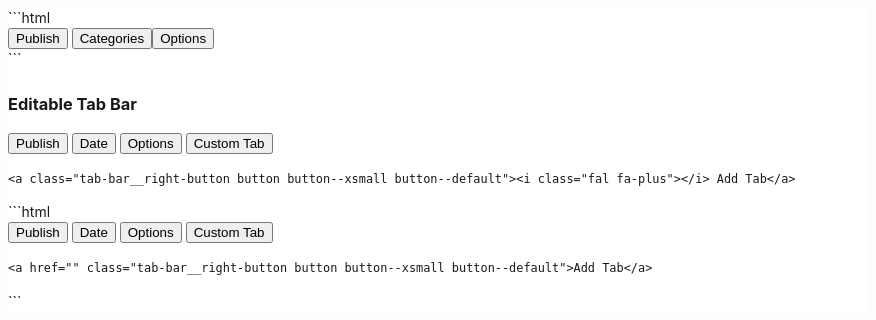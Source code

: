 </div><div class="code-example__code">
```html
<div class="tab-bar">
    <div class="tab-bar__tabs">
        <button type="button" class="tab-bar__tab active">Publish</button>
        <button type="button" class="tab-bar__tab">Categories</a>
        <button type="button" class="tab-bar__tab">Options</a>
    </div>
</div>
```
</div>
</div>

### Editable Tab Bar

<div class="code-example">
<div class="code-example__content">

<div class="tab-bar tab-bar--editable">
    <div class="tab-bar__tabs">
        <button type="button" class="tab-bar__tab active">
          Publish
        </button>
        <button type="button" class="tab-bar__tab">
          Date
          <i class="tab-on"></i>
        </button>
        <button type="button" class="tab-bar__tab">
          Options
          <i class="tab-off"></i>
        </button>
        <button type="button" class="tab-bar__tab">
          Custom Tab
          <i class="tab-remove"></i>
        </button>
    </div>

    <a class="tab-bar__right-button button button--xsmall button--default"><i class="fal fa-plus"></i> Add Tab</a>
</div>

</div><div class="code-example__code">
```html
<div class="tab-bar tab-bar--editable">
    <div class="tab-bar__tabs">
        <button type="button" class="tab-bar__tab active">
          Publish
        </button>
        <button type="button" class="tab-bar__tab">
          Date
          <i class="tab-on"></i>
        </button>
        <button type="button" class="tab-bar__tab">
          Options
          <i class="tab-off"></i>
        </button>
        <button type="button" class="tab-bar__tab">
          Custom Tab
          <i class="tab-remove"></i>
        </button>
    </div>

    <a href="" class="tab-bar__right-button button button--xsmall button--default">Add Tab</a>
</div>
```
</div>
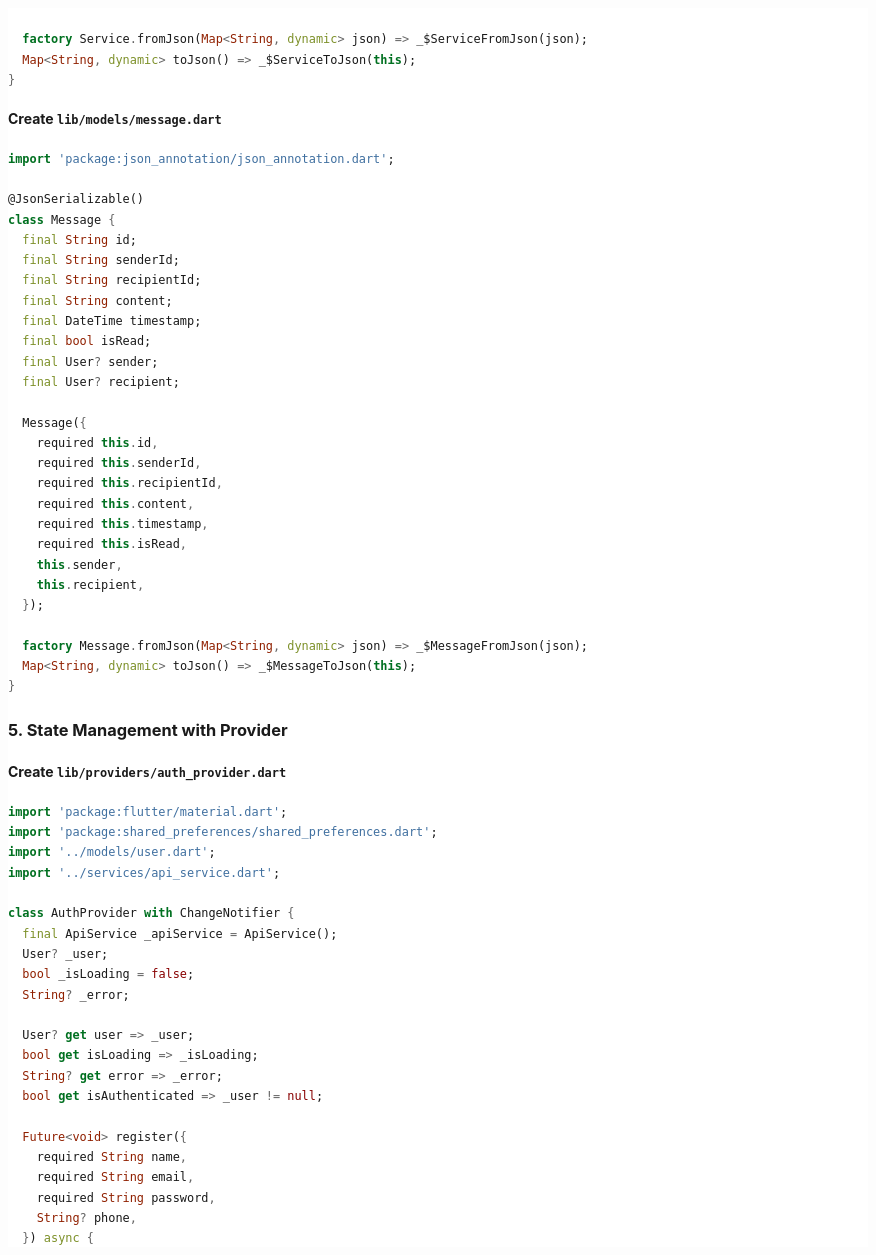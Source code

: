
 ```dart

  factory Service.fromJson(Map<String, dynamic> json) => _$ServiceFromJson(json);
  Map<String, dynamic> toJson() => _$ServiceToJson(this);
}
```

#### Create `lib/models/message.dart`
```dart
import 'package:json_annotation/json_annotation.dart';

@JsonSerializable()
class Message {
  final String id;
  final String senderId;
  final String recipientId;
  final String content;
  final DateTime timestamp;
  final bool isRead;
  final User? sender;
  final User? recipient;

  Message({
    required this.id,
    required this.senderId,
    required this.recipientId,
    required this.content,
    required this.timestamp,
    required this.isRead,
    this.sender,
    this.recipient,
  });

  factory Message.fromJson(Map<String, dynamic> json) => _$MessageFromJson(json);
  Map<String, dynamic> toJson() => _$MessageToJson(this);
}
```

### 5. State Management with Provider

#### Create `lib/providers/auth_provider.dart`
```dart
import 'package:flutter/material.dart';
import 'package:shared_preferences/shared_preferences.dart';
import '../models/user.dart';
import '../services/api_service.dart';

class AuthProvider with ChangeNotifier {
  final ApiService _apiService = ApiService();
  User? _user;
  bool _isLoading = false;
  String? _error;

  User? get user => _user;
  bool get isLoading => _isLoading;
  String? get error => _error;
  bool get isAuthenticated => _user != null;

  Future<void> register({
    required String name,
    required String email,
    required String password,
    String? phone,
  }) async {
```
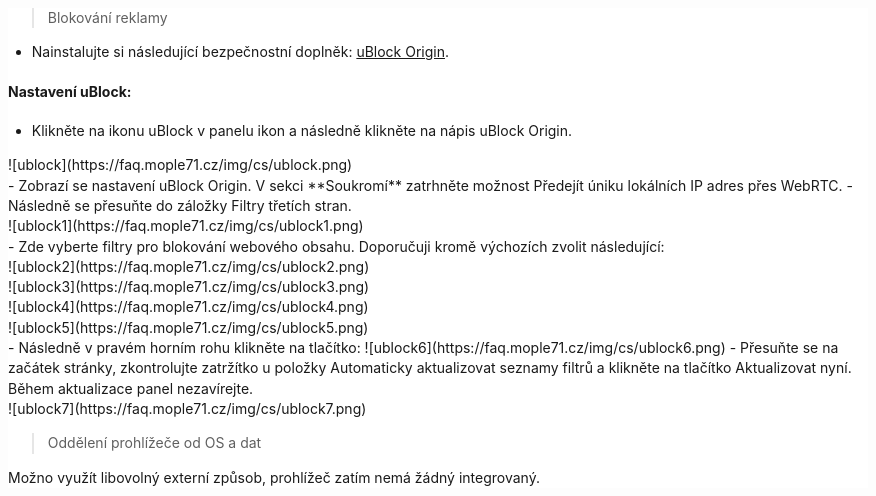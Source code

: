
> Blokování reklamy

- Nainstalujte si následující bezpečnostní doplněk: <a href="https://addons.mozilla.org/cs/firefox/addon/ublock-origin/" target="_blank">uBlock Origin</a>.</li>

#### Nastavení uBlock:
- Klikněte na ikonu uBlock v panelu ikon a následně klikněte na nápis <span class="green">uBlock Origin</span>.
<li style="list-style-type: none">![ublock](https://faq.mople71.cz/img/cs/ublock.png)</li>
- Zobrazí se nastavení uBlock Origin. V sekci **Soukromí** zatrhněte možnost <span class="green">Předejít úniku lokálních IP adres přes WebRTC</span>.
- Následně se přesuňte do záložky <span class="green">Filtry třetích stran</span>.
<li style="list-style-type: none">![ublock1](https://faq.mople71.cz/img/cs/ublock1.png)</li>
- Zde vyberte filtry pro blokování webového obsahu. Doporučuji kromě výchozích zvolit následující:</li>
<li style="list-style-type: none">![ublock2](https://faq.mople71.cz/img/cs/ublock2.png)</li>
<li style="list-style-type: none">![ublock3](https://faq.mople71.cz/img/cs/ublock3.png)</li>
<li style="list-style-type: none">![ublock4](https://faq.mople71.cz/img/cs/ublock4.png)</li>
<li style="list-style-type: none">![ublock5](https://faq.mople71.cz/img/cs/ublock5.png)</li>
- Následně v pravém horním rohu klikněte na tlačítko: ![ublock6](https://faq.mople71.cz/img/cs/ublock6.png)
- Přesuňte se na začátek stránky, zkontrolujte zatržítko u položky <span class="green">Automaticky aktualizovat seznamy filtrů</span> a klikněte na tlačítko <span class="green">Aktualizovat nyní</span>. Během aktualizace panel nezavírejte.
<li style="list-style-type: none">![ublock7](https://faq.mople71.cz/img/cs/ublock7.png)</li>


> Oddělení prohlížeče od OS a dat

Možno využít libovolný externí způsob, prohlížeč zatím nemá žádný integrovaný.
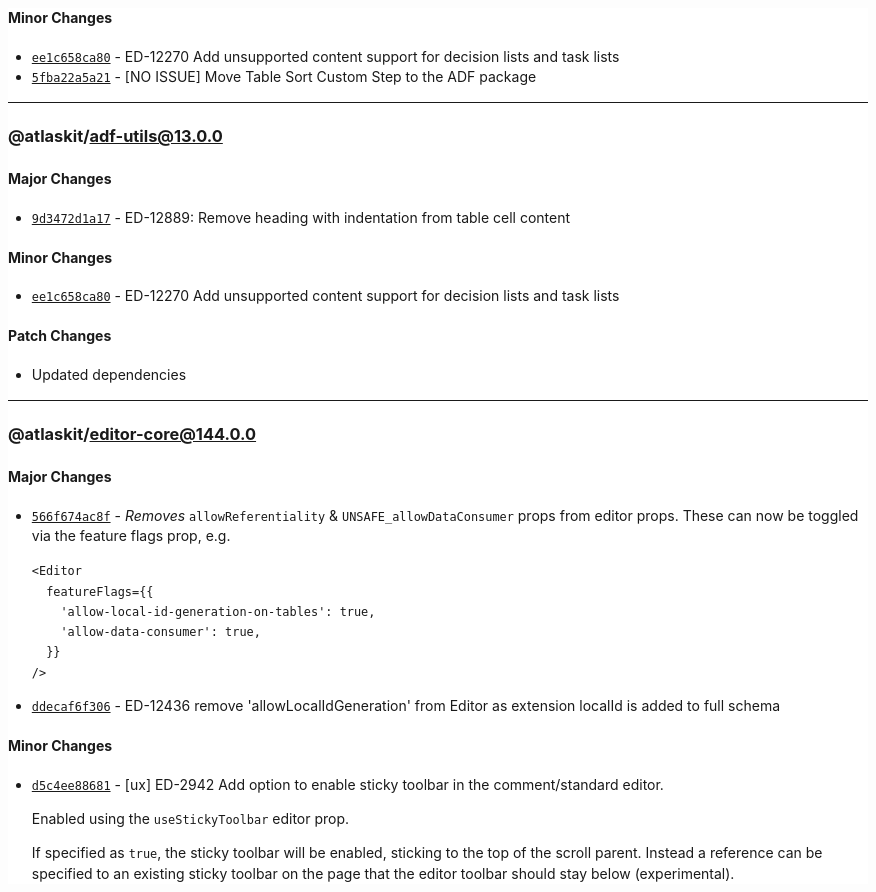 #### Minor Changes

- [`ee1c658ca80`](https://bitbucket.org/atlassian/atlassian-frontend/commits/ee1c658ca80) - ED-12270 Add unsupported content support for decision lists and task lists
- [`5fba22a5a21`](https://bitbucket.org/atlassian/atlassian-frontend/commits/5fba22a5a21) - [NO ISSUE] Move Table Sort Custom Step to the ADF package

---

### @atlaskit/adf-utils@13.0.0

#### Major Changes

- [`9d3472d1a17`](https://bitbucket.org/atlassian/atlassian-frontend/commits/9d3472d1a17) - ED-12889: Remove heading with indentation from table cell content

#### Minor Changes

- [`ee1c658ca80`](https://bitbucket.org/atlassian/atlassian-frontend/commits/ee1c658ca80) - ED-12270 Add unsupported content support for decision lists and task lists

#### Patch Changes

- Updated dependencies

---

### @atlaskit/editor-core@144.0.0

#### Major Changes

- [`566f674ac8f`](https://bitbucket.org/atlassian/atlassian-frontend/commits/566f674ac8f) - _Removes_ `allowReferentiality` & `UNSAFE_allowDataConsumer` props from editor props.
  These can now be toggled via the feature flags prop, e.g.

  ```tsx
  <Editor
    featureFlags={{
      'allow-local-id-generation-on-tables': true,
      'allow-data-consumer': true,
    }}
  />
  ```

- [`ddecaf6f306`](https://bitbucket.org/atlassian/atlassian-frontend/commits/ddecaf6f306) - ED-12436 remove 'allowLocalIdGeneration' from Editor as extension localId is added to full schema

#### Minor Changes

- [`d5c4ee88681`](https://bitbucket.org/atlassian/atlassian-frontend/commits/d5c4ee88681) - [ux] ED-2942 Add option to enable sticky toolbar in the comment/standard editor.

  Enabled using the `useStickyToolbar` editor prop.

  If specified as `true`, the sticky toolbar will be enabled, sticking to the top of the scroll parent. Instead a reference can be specified to an existing sticky toolbar on the page that the editor toolbar should stay below (experimental).
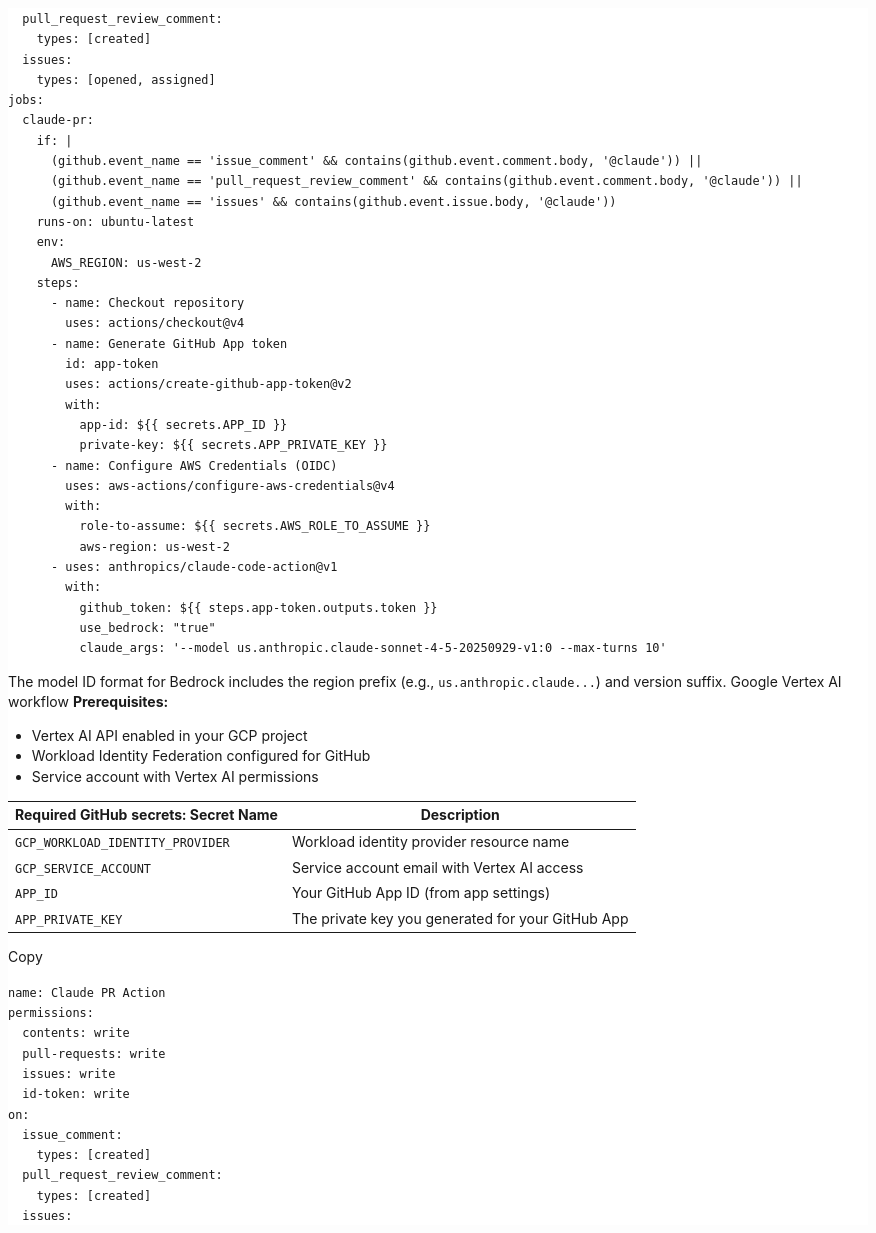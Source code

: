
 ```
  pull_request_review_comment:
    types: [created]
  issues:
    types: [opened, assigned]
jobs:
  claude-pr:
    if: |
      (github.event_name == 'issue_comment' && contains(github.event.comment.body, '@claude')) ||
      (github.event_name == 'pull_request_review_comment' && contains(github.event.comment.body, '@claude')) ||
      (github.event_name == 'issues' && contains(github.event.issue.body, '@claude'))
    runs-on: ubuntu-latest
    env:
      AWS_REGION: us-west-2
    steps:
      - name: Checkout repository
        uses: actions/checkout@v4
      - name: Generate GitHub App token
        id: app-token
        uses: actions/create-github-app-token@v2
        with:
          app-id: ${{ secrets.APP_ID }}
          private-key: ${{ secrets.APP_PRIVATE_KEY }}
      - name: Configure AWS Credentials (OIDC)
        uses: aws-actions/configure-aws-credentials@v4
        with:
          role-to-assume: ${{ secrets.AWS_ROLE_TO_ASSUME }}
          aws-region: us-west-2
      - uses: anthropics/claude-code-action@v1
        with:
          github_token: ${{ steps.app-token.outputs.token }}
          use_bedrock: "true"
          claude_args: '--model us.anthropic.claude-sonnet-4-5-20250929-v1:0 --max-turns 10'

```

The model ID format for Bedrock includes the region prefix (e.g., `us.anthropic.claude...`) and version suffix.
Google Vertex AI workflow
**Prerequisites:**
  * Vertex AI API enabled in your GCP project
  * Workload Identity Federation configured for GitHub
  * Service account with Vertex AI permissions

**Required GitHub secrets:** Secret Name | Description  
---|---  
`GCP_WORKLOAD_IDENTITY_PROVIDER` | Workload identity provider resource name  
`GCP_SERVICE_ACCOUNT` | Service account email with Vertex AI access  
`APP_ID` | Your GitHub App ID (from app settings)  
`APP_PRIVATE_KEY` | The private key you generated for your GitHub App  
Copy
```
name: Claude PR Action
permissions:
  contents: write
  pull-requests: write
  issues: write
  id-token: write
on:
  issue_comment:
    types: [created]
  pull_request_review_comment:
    types: [created]
  issues:
```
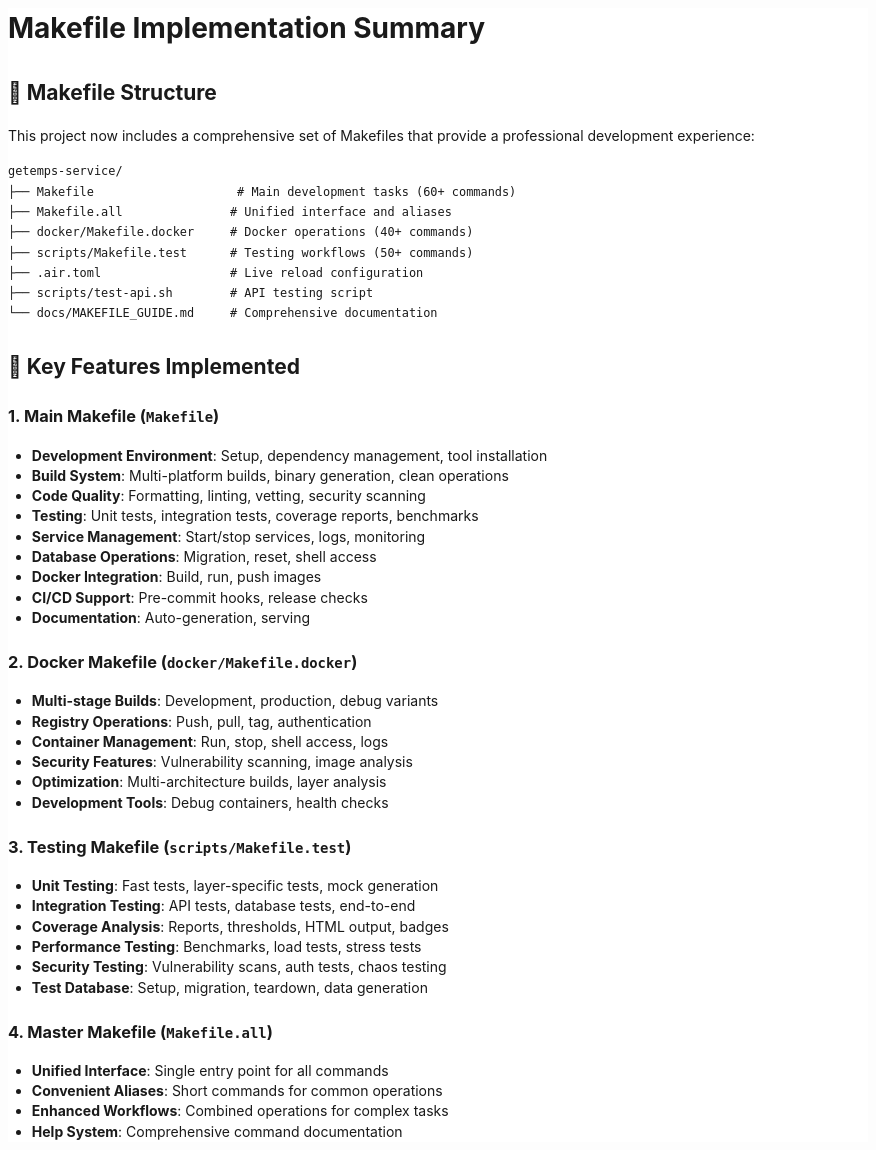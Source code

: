# Makefile Implementation Summary

## 📁 Makefile Structure

This project now includes a comprehensive set of Makefiles that provide a professional development experience:

```
getemps-service/
├── Makefile                    # Main development tasks (60+ commands)
├── Makefile.all               # Unified interface and aliases
├── docker/Makefile.docker     # Docker operations (40+ commands)
├── scripts/Makefile.test      # Testing workflows (50+ commands)
├── .air.toml                  # Live reload configuration
├── scripts/test-api.sh        # API testing script
└── docs/MAKEFILE_GUIDE.md     # Comprehensive documentation
```

## 🚀 Key Features Implemented

### 1. Main Makefile (`Makefile`)
- **Development Environment**: Setup, dependency management, tool installation
- **Build System**: Multi-platform builds, binary generation, clean operations
- **Code Quality**: Formatting, linting, vetting, security scanning
- **Testing**: Unit tests, integration tests, coverage reports, benchmarks
- **Service Management**: Start/stop services, logs, monitoring
- **Database Operations**: Migration, reset, shell access
- **Docker Integration**: Build, run, push images
- **CI/CD Support**: Pre-commit hooks, release checks
- **Documentation**: Auto-generation, serving

### 2. Docker Makefile (`docker/Makefile.docker`)
- **Multi-stage Builds**: Development, production, debug variants
- **Registry Operations**: Push, pull, tag, authentication
- **Container Management**: Run, stop, shell access, logs
- **Security Features**: Vulnerability scanning, image analysis
- **Optimization**: Multi-architecture builds, layer analysis
- **Development Tools**: Debug containers, health checks

### 3. Testing Makefile (`scripts/Makefile.test`)
- **Unit Testing**: Fast tests, layer-specific tests, mock generation
- **Integration Testing**: API tests, database tests, end-to-end
- **Coverage Analysis**: Reports, thresholds, HTML output, badges
- **Performance Testing**: Benchmarks, load tests, stress tests
- **Security Testing**: Vulnerability scans, auth tests, chaos testing
- **Test Database**: Setup, migration, teardown, data generation

### 4. Master Makefile (`Makefile.all`)
- **Unified Interface**: Single entry point for all commands
- **Convenient Aliases**: Short commands for common operations
- **Enhanced Workflows**: Combined operations for complex tasks
- **Help System**: Comprehensive command documentation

REQUIRED WORK: Wherever the word "System" turns up in the records above, copy the line that holds it.

WRITTEN RESPONSE:
- **Build System**: Multi-platform builds, binary generation, clean operations
- **Help System**: Comprehensive command documentation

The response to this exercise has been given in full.